I’m like that now, oddly nostalgic – and starving – a few hours into my recovery time.

I don’t feel sad right at this very moment, but I am left with a real sense of palpable frustration with myself.

I can feel it, just like I feel my trousers getting tighter as a result of the indifference I’ve been suffering for the last few months, the type which manifests itself in crazy car journeys and dawn fridge raids.

Add another four rolls to my tally and I figure I’m now about 6,775 steps back from when I started to regain my sense of self by losing two stone off its carb-covered casing.

Things/stuff/comments, call exterior forces what you like, have conspired to make me feel like screaming at myself or apples, anything around me really, for being so bloody useless and self-defeating.

The rolling around with the rolls didn’t spark my most recent fall from the grace of personal equanimity, though. They were just the topping.

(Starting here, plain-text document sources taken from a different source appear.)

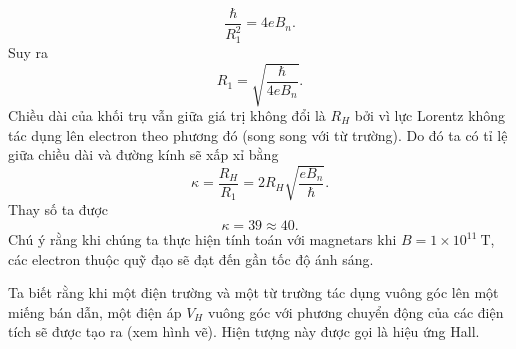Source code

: \begin{loigiai}
\begin{enumerate}[1) ]
    \[\dfrac{\hbar}{R_1^2}=4eB_{n}.\]
    Suy ra
    \[R_1=\sqrt{\dfrac{\hbar}{4eB_{n}}}.\]
    Chiều dài của khối trụ vẫn giữa giá trị không đổi là $R_{H}$ bởi vì lực Lorentz không tác dụng lên electron theo phương đó (song song với từ trường). Do đó ta có tỉ lệ giữa chiều dài và đường kính sẽ xấp xỉ bằng
    \[\kappa=\dfrac{R_{H}}{R_1}=2R_{H}\sqrt{\dfrac{eB_{n}}{\hbar}}.\]
    Thay số ta được
    \[\kappa=39\approx 40.\]
    Chú ý rằng khi chúng ta thực hiện tính toán với magnetars khi $B=1\times10^{11}~\mathrm{T}$, các electron thuộc quỹ đạo sẽ đạt đến gần tốc độ ánh sáng.
\end{enumerate}
\end{loigiai}


\begin{vd}
Ta biết rằng khi một điện trường và một từ trường tác dụng vuông góc lên một miếng bán dẫn, một điện áp $V_{H}$ vuông góc với phương chuyển động của các điện tích sẽ được tạo ra (xem hình vẽ). Hiện tượng này được gọi là hiệu ứng Hall.


\begin{center}


\end{center}
\end{vd}
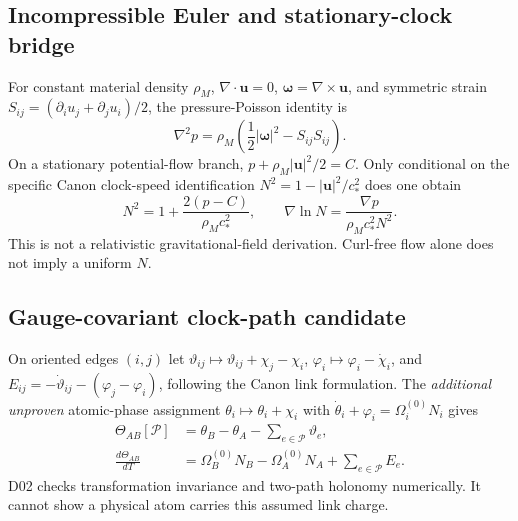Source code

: \documentclass[10pt,a4paper]{article}
\newcommand{\uvec}{\mathbf u}
\newcommand{\wvec}{\boldsymbol\omega}
\begin{document}
\subsection{Incompressible Euler and stationary-clock bridge}
For constant material density $\rho_M$, $\nabla\cdot\uvec=0$, $\wvec=\nabla\times\uvec$, and symmetric strain $S_{ij}=(\partial_i u_j+\partial_j u_i)/2$, the pressure-Poisson identity is
\begin{equation}
\nabla^2p=\rho_M\left(\frac12|\wvec|^2-S_{ij}S_{ij}\right).
\end{equation}
On a stationary potential-flow branch, $p+\rho_M|\uvec|^2/2=C$. Only conditional on the specific Canon clock-speed identification $N^2=1-|\uvec|^2/c_*^2$ does one obtain
\begin{equation}
N^2=1+\frac{2(p-C)}{\rho_Mc_*^2},\qquad \nabla\ln N=\frac{\nabla p}{\rho_Mc_*^2N^2}.
\end{equation}
This is not a relativistic gravitational-field derivation. Curl-free flow alone does not imply a uniform $N$.

\subsection{Gauge-covariant clock-path candidate}
On oriented edges $(i,j)$ let $\vartheta_{ij}\mapsto\vartheta_{ij}+\chi_j-\chi_i$, $\varphi_i\mapsto\varphi_i-\dot\chi_i$, and $E_{ij}=-\dot\vartheta_{ij}-(\varphi_j-\varphi_i)$, following the Canon link formulation. The \emph{additional unproven} atomic-phase assignment $\theta_i\mapsto\theta_i+\chi_i$ with $\dot\theta_i+\varphi_i=\Omega_i^{(0)}N_i$ gives
\begin{align}
\Theta_{AB}[\mathcal P]&=\theta_B-\theta_A-\sum_{e\in\mathcal P}\vartheta_e,\\
\frac{d\Theta_{AB}}{dT}&=\Omega_B^{(0)}N_B-\Omega_A^{(0)}N_A+\sum_{e\in\mathcal P}E_e.
\end{align}
D02 checks transformation invariance and two-path holonomy numerically. It cannot show a physical atom carries this assumed link charge.
\end{document}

A tight bra, an evening out in a fashionable bar, an email which said “stop putting yourself down... you’re beautiful inside and out” (talk about missing the point of these columns), and someone getting upset about me never socialising with friends has me reeling.

I’m also facing up to the fact that I’ve put on weight, so much so that my cheeks are playing a game of kiss catch with my fringe.

It’s not hard for me to be candid about my weaknesses, or at least what I perceive them to be.

I’m so used to being so utterly uncomfortable in my own skin most of the time, it’s natural for me to talk about the unease when asked. It’s an almost light-hearted swipe at myself. But others don’t quite see it that way.

When I try to articulate this to people who are concerned about my well-being, those who prattle on about my weight NOT being an issue (Newsflash: It Is To Me), they don’t seem to like my answers to their questions.

“Why do you so rarely go out?” friends ask.

“Because I get so uncomfortable, especially after work and following a sneeze and wee session while everyone else appears to have dropped in after a make-up session heaven,” I tell them as they scowl.

“Why are you so hard on yourself?” someone else prattles.

“Because it’s so easy and I’ve got a leak in the self-confidence department,” I answer.

“But you LOOK confident, you ARE confident, you’re the life and soul when you do go out,” they reason.

Yeah, and Irony’s my mother’s other skinny daughter, this only fat child sometimes thinks to herself.